I'm grateful for pretty good sleep, a good appetite, the ability to take of myself and my animals, doing what I can to take care of myself. It's not easy, Fefesmom. I'm pretty sure the depression I'm having now is due to being chronically sick for three going on four years. How would anybody not be sick?

 

So, be gentle on yourself. I hope you don't go back to the ad's. I also know how old it gets feeling bad everyday! Would a therapist help? Were you better when you were with your sister? Im sure it's doubly hard going through this alone. I couldn't imagine doing that by myself. I admire your strength! Please keep In close touch! We've got to keep throwing those life savers out to each other as often as is necessary.

 

How are your other symptoms besides the depression?

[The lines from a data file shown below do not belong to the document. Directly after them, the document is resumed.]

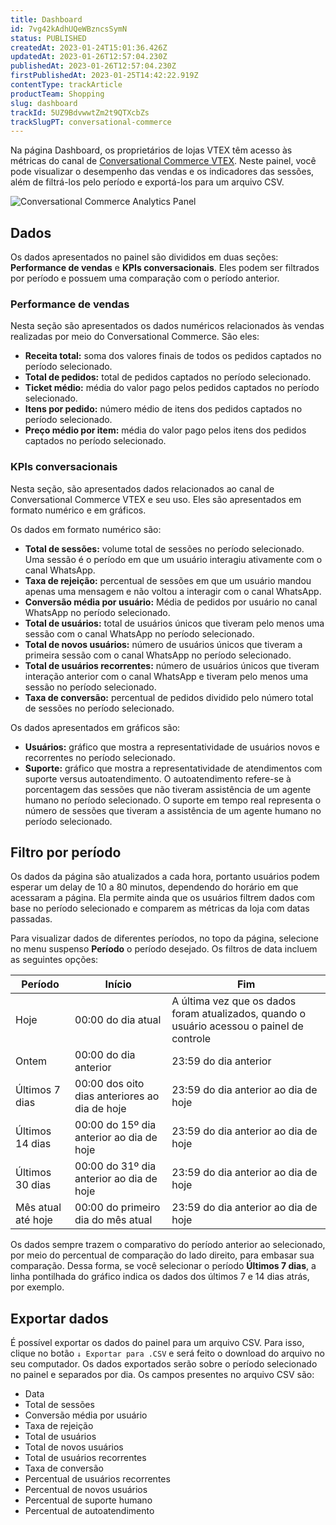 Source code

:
 ```yaml
---
title: Dashboard
id: 7vg42kAdhUQeWBzncsSymN
status: PUBLISHED
createdAt: 2023-01-24T15:01:36.426Z
updatedAt: 2023-01-26T12:57:04.230Z
publishedAt: 2023-01-26T12:57:04.230Z
firstPublishedAt: 2023-01-25T14:42:22.919Z
contentType: trackArticle
productTeam: Shopping
slug: dashboard
trackId: 5UZ9BdvwwtZm2t9QTXcbZs
trackSlugPT: conversational-commerce
---
```


Na página Dashboard, os proprietários de lojas VTEX têm acesso às métricas do canal de [Conversational Commerce VTEX](https://help.vtex.com/pt/tracks/conversational-commerce-vtex--5UZ9BdvwwtZm2t9QTXcbZs/1NwwADrU70v3roPUV7dWxI#). Neste painel, você pode visualizar o desempenho das vendas e os indicadores das sessões, além de filtrá-los pelo período e exportá-los para um arquivo CSV.

![Conversational Commerce Analytics Panel](//images.ctfassets.net/alneenqid6w5/1kQwpA3cAfiW4OdlGOYjOf/0317999b94d984da418d5126851085d1/Conversational_Commerce_Analytics_Panel_PT.png)

## Dados

Os dados apresentados no painel são divididos em duas seções: **Performance de vendas** e **KPIs conversacionais**. Eles podem ser filtrados por período e possuem uma comparação com o período anterior.

### Performance de vendas

Nesta seção são apresentados os dados numéricos relacionados às vendas realizadas por meio do Conversational Commerce. São eles:

- **Receita total:** soma dos valores finais de todos os pedidos captados no período selecionado.
- **Total de pedidos:** total de pedidos captados no período selecionado.
- **Ticket médio:** média do valor pago pelos pedidos captados no período selecionado.
- **Itens por pedido:** número médio de itens dos pedidos captados no período selecionado.
- **Preço médio por item:** média do valor pago pelos itens dos pedidos captados no período selecionado.

### KPIs conversacionais

Nesta seção, são apresentados dados relacionados ao canal de Conversational Commerce VTEX e seu uso. Eles são apresentados em formato numérico e em gráficos.

Os dados em formato numérico são:

- **Total de sessões:** volume total de sessões no período selecionado. Uma sessão é o período em que um usuário interagiu ativamente com o canal WhatsApp.
- **Taxa de rejeição:** percentual de sessões em que um usuário mandou apenas uma mensagem e não voltou a interagir com o canal WhatsApp.
- **Conversão média por usuário:** Média de pedidos por usuário no canal WhatsApp no período selecionado.
- **Total de usuários:** total de usuários únicos que tiveram pelo menos uma sessão com o canal WhatsApp no período selecionado.
- **Total de novos usuários:** número de usuários únicos que tiveram a primeira sessão com o canal WhatsApp no período selecionado.
- **Total de usuários recorrentes:** número de usuários únicos que tiveram interação anterior com o canal WhatsApp e tiveram pelo menos uma sessão no período selecionado.
- **Taxa de conversão:** percentual de pedidos dividido pelo número total de sessões no período selecionado.

Os dados apresentados em gráficos são:

- **Usuários:** gráfico que mostra a representatividade de usuários novos e recorrentes no período selecionado.
- **Suporte:** gráfico que mostra a representatividade de atendimentos com suporte versus autoatendimento. O autoatendimento refere-se à porcentagem das sessões que não tiveram assistência de um agente humano no período selecionado. O suporte em tempo real representa o número de sessões que tiveram a assistência de um agente humano no período selecionado.

## Filtro por período

Os dados da página são atualizados a cada hora, portanto usuários podem esperar um delay de 10 a 80 minutos, dependendo do horário em que acessaram a página. Ela permite ainda que os usuários filtrem dados com base no período selecionado e comparem as métricas da loja com datas passadas.

Para visualizar dados de diferentes períodos, no topo da página, selecione no menu suspenso **Período** o período desejado. Os filtros de data incluem as seguintes opções:

| Período | Início | Fim |
|---|---|---|
| Hoje | 00:00 do dia atual | A última vez que os dados foram atualizados, quando o usuário acessou o painel de controle |
| Ontem | 00:00 do dia anterior | 23:59 do dia anterior |
| Últimos 7 dias | 00:00 dos oito dias anteriores ao dia de hoje | 23:59 do dia anterior ao dia de hoje |
| Últimos 14 dias | 00:00 do 15º dia anterior ao dia de hoje | 23:59 do dia anterior ao dia de hoje |
| Últimos 30 dias | 00:00 do 31º dia anterior ao dia de hoje | 23:59 do dia anterior ao dia de hoje |
| Mês atual até hoje | 00:00 do primeiro dia do mês atual | 23:59 do dia anterior ao dia de hoje |

Os dados sempre trazem o comparativo do período anterior ao selecionado, por meio do percentual de comparação do lado direito, para embasar sua comparação. Dessa forma, se você selecionar o período **Últimos 7 dias**, a linha pontilhada do gráfico indica os dados dos últimos 7 e 14 dias atrás, por exemplo.

## Exportar dados

É possível exportar os dados do painel para um arquivo CSV. Para isso, clique no botão `↓ Exportar para .CSV`  e será feito o download do arquivo no seu computador. Os dados exportados serão sobre o período selecionado no painel e separados por dia. Os campos presentes no arquivo CSV são:

- Data
- Total de sessões
- Conversão média por usuário
- Taxa de rejeição
- Total de usuários
- Total de novos usuários
- Total de usuários recorrentes
- Taxa de conversão
- Percentual de usuários recorrentes
- Percentual de novos usuários
- Percentual de suporte humano
- Percentual de autoatendimento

I started withdrawing off remeron in August of 2009, with the help of a holistic physician.The reason for the withdrawal was a year or two of off and on nausea, deterioration in my thinking, and more depression. It took me a full year to work from 135 mg down to 45mg. At that point, more drops were causing more depression. Unfortuately, the nervousness that I was also feeling for the last year continued with the 45 mg. Thirty one days ago, I stopped the remeron. I am still feeling the nervousness every day and the last week, I am feeling what I think is depression but not sure. In bed in the morning, I'm already dreading another day feeling this way. I am intensely unsure of myself and find it very hard to do anything. I was a practicing veterinarian for 29 years until I found I could not practice anymore. First of all I couldn't think, or remember, and I had absolutely no confidence in anything I did. These were things I did with relative ease for twenty+ years. So, this feeling of no confidence has been during the time I was on the AD(the last 2 years) and today. I take no other medication other than my blood pressure meds. I tried supplements with my holistic dr. but they seemed to make the intense nervousness even more intense. Anyway, I truly feel stuck.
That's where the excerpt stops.